Hendi Susanto: Good morning, Kieran and Ashish.

Kieran O'Sullivan: Good morning, Hendi.

Ashish Agrawal: Hi, Hendi.

Hendi Susanto: First question. So Kieran, how much visibility and ability to adjust when it comes to managing softness in industrials and potentially significant improvement in the supply chain constraint in automotive after Q1 next year? I think what I would like to know is, in industrials, I think there are some inventories in the channels and then there are also like end customer demands and then the two may not move in – at the same levels, let's say. So I'm wondering like, how much visibility and then how you can adjust one way or another?

Kieran O'Sullivan: Yes, Hendi. As I mentioned, we've seen some increasing inventories in certain parts of industrial and distribution as well. And on the transportation side, inventory levels continue to be low. We haven't seen big problems in medical or arrow and defense at this point in time. And then in terms of adjusting, I would say two things. Number one, when we were hit by COVID back in 2020 and our automotive volumes went down by about 50%, we were able to flex pretty quickly and still maintain a profitable trajectory for the company. And I think, you know, that we're pretty disciplined management team. We would have scenarios already prepared for how we would respond to a dip of 10% or greater in the market. So just expect us to be disciplined on that as we go forward.

Hendi Susanto: Okay. I see. And then how much visibility, Kieran in terms of, let's say, like how many weeks you have visibility toward customer demand and fulfillment?

Kieran O'Sullivan: It varies across the different customers and the different applications, but it varies from several weeks up to three months. But you always got to be careful in this type of environment where the demand corrections happen and demand gets pushed out. We haven't seen much of that, but it's something that we're concerned about and watching.

Hendi Susanto: I see. And then second question for Ashish. Ashish, would you be able to share the breakdown of revenue contribution from TEWA and then Ferroperm?

Ashish Agrawal: Hendi, let me take a look at that and I'll come back to you. Obviously, the contribution from Ferroperm is larger. I'm expecting it's in the $5 million to $6 million range and the balance coming from TEWA, but I can get back to you on the more precise numbers.

Hendi Susanto: I see. Yes. And then last question for me. If I look at CapEx, I'm wondering whether CapEx will be backend-loaded in Q4 considering that you have spent like $9.3 million in the first nine months, and I believe that CapEx will be higher than that, let's say like a normalized run rate?

Ashish Agrawal: Yes. So from a cash flow standpoint, there are a couple of things. The Q4 CapEx will – is expected to be slightly higher Hendi, and I'm wording it that way because we generally say we will spend and then we don't end up spending quite that much because generally the business leaders are very prudent about their CapEx spending.

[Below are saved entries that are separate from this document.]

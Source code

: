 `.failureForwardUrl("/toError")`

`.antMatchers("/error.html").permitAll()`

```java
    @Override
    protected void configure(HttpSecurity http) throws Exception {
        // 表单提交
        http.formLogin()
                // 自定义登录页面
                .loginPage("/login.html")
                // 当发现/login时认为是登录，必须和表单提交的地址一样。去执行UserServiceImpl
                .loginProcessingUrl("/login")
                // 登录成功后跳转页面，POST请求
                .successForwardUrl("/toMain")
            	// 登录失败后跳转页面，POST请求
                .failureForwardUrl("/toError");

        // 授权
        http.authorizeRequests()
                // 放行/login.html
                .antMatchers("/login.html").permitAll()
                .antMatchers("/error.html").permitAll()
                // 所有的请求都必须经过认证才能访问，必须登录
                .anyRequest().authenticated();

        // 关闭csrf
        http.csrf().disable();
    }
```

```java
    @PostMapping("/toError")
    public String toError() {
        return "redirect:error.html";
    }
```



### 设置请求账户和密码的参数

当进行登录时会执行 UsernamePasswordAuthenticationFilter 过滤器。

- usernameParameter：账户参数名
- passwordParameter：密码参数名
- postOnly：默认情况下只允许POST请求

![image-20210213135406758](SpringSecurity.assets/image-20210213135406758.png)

The other thing to watch for, which I mentioned in the prepared remarks also is, the cash that we got back from the pension plan, we will be paying $7 million out of that for excise taxes. So that'll also unfavorably impact the fourth quarter cash flow.

Hendi Susanto: That's very helpful. Thank you so much, Ashish. Thank you, Kieran.

Kieran O'Sullivan: Thanks, Hendi.

Operator: We have no further questions on the call, so I will hand the floor back to Kieran.

Kieran O'Sullivan: Thanks, Seb, and thank you, for joining us today everyone. I want to thank our global teams for their dedicated efforts in driving strong execution and operational efficiency. I'd like to reiterate that CTS is well positioned for the future, and I'm confident that our diversification strategy bolstered by our recent M&A activities and the breadth of our geographic footprint will enable CTS' trajectory of profitable growth while we navigate current macroeconomic uncertainty. We have a strong team aligned around common goals that continues to advance the business for long-term value creation for our shareholders and for all our constituents. Thank you. This concludes our call.

Operator: Thank you for dialing into today's conference call. You may now disconnect your lines.